Avant la sensation créée par Disney+, NBCUniversal, filiale de Comcast, avait annoncé son intention de lancer un service OTT financé par la publicité « début 2020 » pour ses abonnés Comcast Cable aux États-Unis et Sky en Europe occidentale. Les abonnés de Sky ont peut-être déjà remarqué que la chaîne Universal a été significativement remaniée en prélude au lancement du service OTT à la demande.

Dans le même temps, début juillet, WarnerMedia, récemment réorganisée, a annoncé le lancement d’une offre d’OTT élargie, HBO Max, au printemps 2020. Le marché s’attend à plus de détails lors de la publication des résultats trimestriels d’AT&T le 24 juillet.

Netflix a connu un grand succès avec des contenus originaux tels que Stranger Things. HBO Max détiendra toutefois des droits de streaming exclusifs pour Friends, qui est actuellement l’un des programmes les plus regardés sur Netflix, tout comme The Office, dont NBCUniversal a confirmé la reprise à partir de 2021.

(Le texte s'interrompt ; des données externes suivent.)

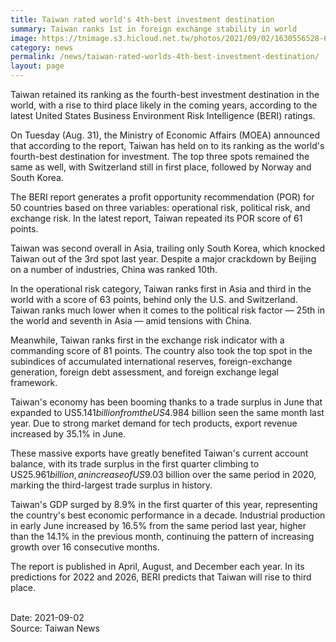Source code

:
 ```yaml
---
title: Taiwan rated world's 4th-best investment destination
summary: Taiwan ranks 1st in foreign exchange stability in world
image: https://tnimage.s3.hicloud.net.tw/photos/2021/09/02/1630556528-61305170902c2.jpg
category: news
permalink: /news/taiwan-rated-worlds-4th-best-investment-destination/
layout: page
---
```


Taiwan retained its ranking as the fourth-best investment destination in the world, with a rise to third place likely in the coming years, according to the latest United States Business Environment Risk Intelligence (BERI) ratings.

On Tuesday (Aug. 31), the Ministry of Economic Affairs (MOEA) announced that according to the report, Taiwan has held on to its ranking as the world's fourth-best destination for investment. The top three spots remained the same as well, with Switzerland still in first place, followed by Norway and South Korea.

The BERI report generates a profit opportunity recommendation (POR) for 50 countries based on three variables: operational risk, political risk, and exchange risk. In the latest report, Taiwan repeated its POR score of 61 points.

Taiwan was second overall in Asia, trailing only South Korea, which knocked Taiwan out of the 3rd spot last year. Despite a major crackdown by Beijing on a number of industries, China was ranked 10th.

In the operational risk category, Taiwan ranks first in Asia and third in the world with a score of 63 points, behind only the U.S. and Switzerland. Taiwan ranks much lower when it comes to the political risk factor — 25th in the world and seventh in Asia — amid tensions with China.

Meanwhile, Taiwan ranks first in the exchange risk indicator with a commanding score of 81 points. The country also took the top spot in the subindices of accumulated international reserves, foreign-exchange generation, foreign debt assessment, and foreign exchange legal framework.

Taiwan's economy has been booming thanks to a trade surplus in June that expanded to US$5.141 billion from the US$4.984 billion seen the same month last year. Due to strong market demand for tech products, export revenue increased by 35.1% in June.

These massive exports have greatly benefited Taiwan's current account balance, with its trade surplus in the first quarter climbing to US$25.961 billion, an increase of US$9.03 billion over the same period in 2020, marking the third-largest trade surplus in history.

Taiwan's GDP surged by 8.9% in the first quarter of this year, representing the country's best economic performance in a decade. Industrial production in early June increased by 16.5% from the same period last year, higher than the 14.1% in the previous month, continuing the pattern of increasing growth over 16 consecutive months.

The report is published in April, August, and December each year. In its predictions for 2022 and 2026, BERI predicts that Taiwan will rise to third place.

<br/>
Date: 2021-09-02
<br/>
Source: Taiwan News
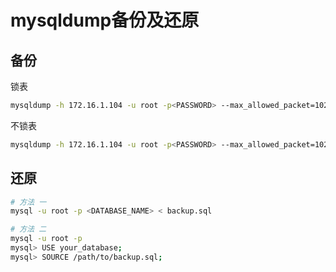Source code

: # mysqldump备份及还原

## 备份

锁表
```bash
mysqldump -h 172.16.1.104 -u root -p<PASSWORD> --max_allowed_packet=1024M --databases <DATABASE_NAME> > backup.sql 
```

不锁表
```bash
mysqldump -h 172.16.1.104 -u root -p<PASSWORD> --max_allowed_packet=1024M --single-transaction --databases <DATABASE_NAME> > backup.sql
```

## 还原

```bash
# 方法 一
mysql -u root -p <DATABASE_NAME> < backup.sql

# 方法 二
mysql -u root -p
mysql> USE your_database;
mysql> SOURCE /path/to/backup.sql;
```
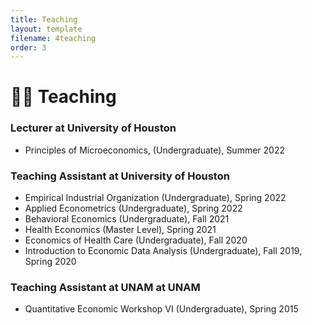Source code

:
 ```yaml
---
title: Teaching
layout: template
filename: 4teaching
order: 3
--- 
```


# :woman_teacher: Teaching

### Lecturer at University of Houston
- Principles of Microeconomics, (Undergraduate), Summer 2022

### Teaching Assistant at University of Houston
- Empirical Industrial Organization (Undergraduate), Spring 2022
- Applied Econometrics (Undergraduate), Spring 2022
- Behavioral Economics (Undergraduate), Fall 2021
- Health Economics (Master Level), Spring 2021
- Economics of Health Care (Undergraduate), Fall 2020
- Introduction to Economic Data Analysis (Undergraduate), Fall 2019, Spring 2020

### Teaching Assistant at UNAM at UNAM
- Quantitative Economic Workshop VI (Undergraduate), Spring 2015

Le marché a réagi favorablement aux stratégies mises en place par la vieille garde des médias et, dans le cas de Disney, le cours de l’action en a bénéficié.

Il semble que, d’ici le milieu de l’année prochaine, les entreprises de télécommunications et de média historiques proposeront des offres de streaming concurrentes aux États-Unis et en Europe de l’Ouest. Certes, leur volonté de faire face à la disruption a fait beaucoup réfléchir ceux qui tentent de repérer les gagnants et les perdants de la menace de bouleversement que posent les médias OTT.

La route sera longue

Rétrospectivement, je pense que la direction de Disney admettrait probablement n’avoir pas mesuré la menace que représentait Netflix. Elle n’est pourtant pas restée les bras croisés sans rien faire.

Avec le lancement de Disney+, le groupe disposera de trois plateformes de streaming, dont une destinée aux enfants, une au sport et une pour les segments de divertissement grand public.

Selon nous, Disney tirera probablement tout son contenu de Netflix, bien qu’une telle décision ne soit pas sans un certain coût sachant qu’elle impliquerait de renoncer à des revenus de licence importants de Netflix. Pour Netflix cependant, cela représenterait un changement de taille.

Il convient également de rappeler que Disney génère beaucoup de liquidités de ses activités existantes, notamment les parcs, les resorts et les studios, qui ont enregistré d’excellents résultats récemment, les studios étant soutenus par une série de superproductions, comme Avengers : Endgame, Captain Marvel et Aladdin. En revanche, Netflix brûle des liquidités et dépense plus de 10 milliards de dollars par an sur le contenu.